In this example, a corresponding message, containing the data, is send to the bus once the data has been read. A handler should be registered in order to capture the data:

node.on('tables.people.retrieved', (data, bus, headers) => {
    console.log('data retrieved: ', data);
}); 

The relationship between both topics are fully implementation dependent. In Sews very few topics, and "system level" behaviour are defined.

Messages to topic "bus."

These messages indicate messages with a 'local' context, send from the bus to the registered node. This typically involve error messages, or "events" indicating the state of the connection between node and Bus, etc. The following topics are defined:

bus.error

Errors generated by topics on the bus which cannot be classified of bus related errors.

bus.unknown

Fired when an message to an unregistered topic is received.

bus.invalid

Fired when an invalid message is received.

bus.open

Fired when the connection to the bus is established.

bus.message

Fired when a message is received, before parsing by Sews.

bus.server.connection

Fired on a server node when a connection from a client node comes in.

Exception policy

Errors which can be determined before or during sending a message, like a connection error or invalid message format. must result in an exception instead of an event.

ECMAScript 6

Sews is written in ECMAScript 6 (2015). If to be executed in an ECMAScript 5 compatible run-time, you´ll need Babel to compile, or transpile, the source files (in src) to their transformed target files (in dist). For an excellent overview of ES6 see: https://babeljs.io/docs/learn-es6/

Install

Use npm to install the library.

npm install sews

or clone the repository from github. A full copy of the library can be found in the 'dist' sub-directory in the root of the project.

Building from source

After obtaining the sources from github, all dependencies can be installed with npm. Execute in the root directory:

npm install

Sews uses Gulp as its task runner and to control the build work-flow. Gulp needs to be installed globally with npm.

npm install -g gulp

After this, the sources can be build with a single command:

gulp 

The source

Check out the Docco generated source file

License

BSD License

For Sews software

Copyright (c)2015, Iwan van der Kleijn All rights reserved.

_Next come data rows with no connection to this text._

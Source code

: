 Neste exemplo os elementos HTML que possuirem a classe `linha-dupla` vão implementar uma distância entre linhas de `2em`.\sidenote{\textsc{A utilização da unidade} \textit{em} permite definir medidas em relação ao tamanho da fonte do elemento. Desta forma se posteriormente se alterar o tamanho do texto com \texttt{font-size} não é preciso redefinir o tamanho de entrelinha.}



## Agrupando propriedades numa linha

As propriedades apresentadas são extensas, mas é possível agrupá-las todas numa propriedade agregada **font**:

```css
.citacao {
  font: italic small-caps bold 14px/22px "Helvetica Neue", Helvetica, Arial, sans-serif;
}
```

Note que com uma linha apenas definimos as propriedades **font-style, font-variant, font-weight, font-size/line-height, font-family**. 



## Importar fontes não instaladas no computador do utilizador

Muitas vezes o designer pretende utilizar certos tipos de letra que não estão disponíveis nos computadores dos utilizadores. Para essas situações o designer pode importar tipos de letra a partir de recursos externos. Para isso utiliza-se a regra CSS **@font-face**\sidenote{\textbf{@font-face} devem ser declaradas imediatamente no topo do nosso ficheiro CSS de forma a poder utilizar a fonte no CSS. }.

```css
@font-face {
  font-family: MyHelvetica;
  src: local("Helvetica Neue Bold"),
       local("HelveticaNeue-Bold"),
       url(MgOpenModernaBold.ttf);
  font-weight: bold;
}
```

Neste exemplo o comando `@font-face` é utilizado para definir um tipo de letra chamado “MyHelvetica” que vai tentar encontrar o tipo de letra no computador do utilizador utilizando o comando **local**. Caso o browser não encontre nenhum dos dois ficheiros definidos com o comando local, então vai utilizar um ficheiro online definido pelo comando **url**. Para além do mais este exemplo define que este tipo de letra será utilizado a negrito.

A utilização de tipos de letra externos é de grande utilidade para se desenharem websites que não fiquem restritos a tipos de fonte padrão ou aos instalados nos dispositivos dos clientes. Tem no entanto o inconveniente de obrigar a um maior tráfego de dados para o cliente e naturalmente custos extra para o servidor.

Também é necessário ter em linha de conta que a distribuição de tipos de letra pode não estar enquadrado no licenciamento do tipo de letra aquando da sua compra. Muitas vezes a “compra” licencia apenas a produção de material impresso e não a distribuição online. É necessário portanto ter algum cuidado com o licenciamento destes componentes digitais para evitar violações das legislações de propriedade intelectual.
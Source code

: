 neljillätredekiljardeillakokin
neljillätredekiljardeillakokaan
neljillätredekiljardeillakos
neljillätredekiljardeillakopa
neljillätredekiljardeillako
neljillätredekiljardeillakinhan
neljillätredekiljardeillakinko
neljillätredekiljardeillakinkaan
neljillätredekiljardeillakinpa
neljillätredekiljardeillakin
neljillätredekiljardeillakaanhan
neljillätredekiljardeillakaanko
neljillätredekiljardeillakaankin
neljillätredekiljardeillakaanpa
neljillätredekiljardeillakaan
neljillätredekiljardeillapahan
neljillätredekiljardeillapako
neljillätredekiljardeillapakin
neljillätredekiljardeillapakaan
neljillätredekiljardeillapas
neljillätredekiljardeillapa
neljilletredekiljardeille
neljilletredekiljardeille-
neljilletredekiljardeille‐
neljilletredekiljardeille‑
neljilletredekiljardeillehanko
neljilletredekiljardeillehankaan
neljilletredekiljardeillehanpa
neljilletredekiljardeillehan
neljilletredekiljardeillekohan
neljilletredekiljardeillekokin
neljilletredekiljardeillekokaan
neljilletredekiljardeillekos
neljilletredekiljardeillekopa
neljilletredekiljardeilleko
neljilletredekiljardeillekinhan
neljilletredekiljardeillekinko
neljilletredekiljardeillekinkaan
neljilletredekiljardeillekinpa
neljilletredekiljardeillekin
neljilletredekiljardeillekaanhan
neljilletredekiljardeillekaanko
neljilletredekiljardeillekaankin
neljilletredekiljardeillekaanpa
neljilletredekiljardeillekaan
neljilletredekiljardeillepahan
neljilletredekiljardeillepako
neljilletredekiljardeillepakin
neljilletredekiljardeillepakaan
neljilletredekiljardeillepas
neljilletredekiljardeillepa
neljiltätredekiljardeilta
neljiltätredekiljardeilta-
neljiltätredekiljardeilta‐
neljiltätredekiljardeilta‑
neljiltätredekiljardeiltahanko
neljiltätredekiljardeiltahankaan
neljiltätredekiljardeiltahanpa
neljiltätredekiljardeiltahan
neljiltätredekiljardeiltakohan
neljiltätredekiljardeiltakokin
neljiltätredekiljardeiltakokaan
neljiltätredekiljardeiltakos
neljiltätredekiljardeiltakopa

Redistribution and use in source and binary forms, with or without modification, are permitted provided that the following conditions are met:

  • Redistributions of source code must retain the above copyright notice, this list of conditions and the following disclaimer.
  • Redistributions in binary form must reproduce the above copyright notice, this list of conditions and the following disclaimer in the documentation and/or other materials provided with the distribution.
  • Neither the name of Sews nor the names of its contributors may be used to endorse or promote products derived from this software without specific prior written permission.

THIS SOFTWARE IS PROVIDED BY THE COPYRIGHT HOLDERS AND CONTRIBUTORS "AS IS" AND ANY EXPRESS OR IMPLIED WARRANTIES, INCLUDING, BUT NOT LIMITED TO, THE IMPLIED WARRANTIES OF MERCHANTABILITY AND FITNESS FOR A PARTICULAR PURPOSE ARE DISCLAIMED. IN NO EVENT SHALL THE COPYRIGHT HOLDER OR CONTRIBUTORS BE LIaABLE FOR ANY DIRECT, INDIRECT, INCIDENTAL, SPECIAL, EXEMPLARY, OR CONSEQUENTIAL DAMAGES (INCLUDING, BUT NOT LIMITED TO, PROCUREMENT OF SUBSTITUTE GOODS OR SERVICES; LOSS OF USE, DATA, OR PROFITS; OR BUSINESS INTERRUPTION) HOWEVER CAUSED AND ON ANY THEORY OF LIABILITY, WHETHER IN CONTRACT, STRICT LIABILITY, OR TORT (INCLUDING NEGLIGENCE OR OTHERWISE) ARISING IN ANY WAY OUT OF THE USE OF THIS SOFTWARE, EVEN IF ADVISED OF THE POSSIBILITY OF SUCH DAMAGE.